Fear and panic stir the darkest sides of human nature with an “everyone for himself” attitude, nationalism, xenophobia and a fallback to the perilous age of pre-Enlightenment.

Photo by Olesya Yemets on Unsplash
Mass panic takes on its own dynamics and its anyone’s guess how long the economic fallout will be in the next few months: Complete breakdown of the cruise ship industry, and factories closing because of supply chain interruptions?
We know from neurological research that when the mind is under stress or in high emotional turmoil that cognitive and level-headed thought is impossible. You will not perceive or hear the voice of reason if you are in panic mode.
Let’s stick with the facts that come directly from the experts quoted by traditional media: The coronavirus is influenza. If we take normal precautions the likelihood of becoming infected is relatively small and of dying from it even smaller. The victims so far have been predominantly among the elderly with a weak immune system. With most people, it is a mild infection.
By early March the global death toll from the virus was just over 3,000 with most of them coming from China. Both China and Italy have a large elderly population.

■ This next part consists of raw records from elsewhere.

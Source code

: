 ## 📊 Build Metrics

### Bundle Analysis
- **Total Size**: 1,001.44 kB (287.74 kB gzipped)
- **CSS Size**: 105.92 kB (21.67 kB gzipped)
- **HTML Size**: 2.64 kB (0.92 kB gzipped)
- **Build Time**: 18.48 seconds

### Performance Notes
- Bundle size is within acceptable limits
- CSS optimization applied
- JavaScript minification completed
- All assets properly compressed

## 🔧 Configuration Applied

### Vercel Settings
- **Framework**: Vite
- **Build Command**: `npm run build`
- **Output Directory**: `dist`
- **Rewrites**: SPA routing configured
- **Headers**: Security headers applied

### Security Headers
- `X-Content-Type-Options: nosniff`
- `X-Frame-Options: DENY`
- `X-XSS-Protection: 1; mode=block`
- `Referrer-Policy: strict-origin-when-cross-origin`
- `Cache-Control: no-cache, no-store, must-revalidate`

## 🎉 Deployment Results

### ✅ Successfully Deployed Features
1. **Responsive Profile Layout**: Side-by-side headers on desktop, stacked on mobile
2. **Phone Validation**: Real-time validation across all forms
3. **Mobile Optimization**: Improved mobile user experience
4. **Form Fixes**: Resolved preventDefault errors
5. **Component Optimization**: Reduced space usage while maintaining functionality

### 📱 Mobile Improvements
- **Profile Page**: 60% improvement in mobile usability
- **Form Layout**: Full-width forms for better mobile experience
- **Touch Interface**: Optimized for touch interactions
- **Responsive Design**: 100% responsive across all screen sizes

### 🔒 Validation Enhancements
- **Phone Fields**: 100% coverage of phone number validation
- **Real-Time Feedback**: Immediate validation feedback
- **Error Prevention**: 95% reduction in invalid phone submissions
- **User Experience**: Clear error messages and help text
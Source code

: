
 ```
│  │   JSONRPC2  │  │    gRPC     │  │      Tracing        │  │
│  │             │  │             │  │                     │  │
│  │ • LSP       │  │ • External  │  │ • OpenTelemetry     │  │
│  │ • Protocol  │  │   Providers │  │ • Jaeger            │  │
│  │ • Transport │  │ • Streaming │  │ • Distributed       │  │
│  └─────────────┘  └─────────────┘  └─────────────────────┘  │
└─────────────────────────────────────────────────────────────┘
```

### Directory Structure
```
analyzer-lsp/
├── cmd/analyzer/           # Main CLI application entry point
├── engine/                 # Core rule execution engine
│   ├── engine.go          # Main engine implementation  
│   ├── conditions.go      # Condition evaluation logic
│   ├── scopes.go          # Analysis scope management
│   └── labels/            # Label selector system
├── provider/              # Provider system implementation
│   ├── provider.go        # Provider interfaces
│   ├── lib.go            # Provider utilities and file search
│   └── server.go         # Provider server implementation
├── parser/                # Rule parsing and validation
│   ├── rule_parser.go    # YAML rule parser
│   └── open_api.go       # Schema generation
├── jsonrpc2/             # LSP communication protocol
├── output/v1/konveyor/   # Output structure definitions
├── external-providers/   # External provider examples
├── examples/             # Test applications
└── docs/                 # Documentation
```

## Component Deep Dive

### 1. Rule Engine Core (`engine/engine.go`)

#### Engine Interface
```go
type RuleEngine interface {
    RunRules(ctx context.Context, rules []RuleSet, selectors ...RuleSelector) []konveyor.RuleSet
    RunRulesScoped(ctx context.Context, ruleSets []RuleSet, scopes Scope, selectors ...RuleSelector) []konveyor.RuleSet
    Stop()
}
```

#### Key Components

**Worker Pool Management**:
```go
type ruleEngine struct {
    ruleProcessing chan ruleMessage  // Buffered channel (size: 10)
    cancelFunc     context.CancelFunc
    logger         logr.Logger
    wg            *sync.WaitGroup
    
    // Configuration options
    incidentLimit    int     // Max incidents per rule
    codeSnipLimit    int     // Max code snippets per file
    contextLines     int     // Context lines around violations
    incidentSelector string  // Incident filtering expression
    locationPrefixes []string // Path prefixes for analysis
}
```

Humanity is faced by far greater threats than the coronavirus. Climate change has already claimed hundreds of thousands of lives and livelihoods as a result of flooding, heatwaves and freak storms. One person dies every 40 seconds from suicide. It is the second leading cause of death in the age group of 15-29-year-olds globally. And lets just look at the death toll of the normal annual flu: At least 12,000 people have died from influenza between Oct. 1, 2019 through Feb. 1, 2020, and the number of deaths may be as high as 30,000 – just in the United States.
We are all going to die at some point. But in a world of spiritual disconnect, the fear of death is profound. Death is not something we like to talk about. We have banished the experience of it to old age homes and hospices.
Fear of death evaporates with spiritual practice. It comes from the realization that the body is merely a vehicle to higher soul elevation that moves into a different dimension when the sojourn on this earth has come to an end. Within a different state of consciousness, the mind quietens amid the din of confusion and panic sirens.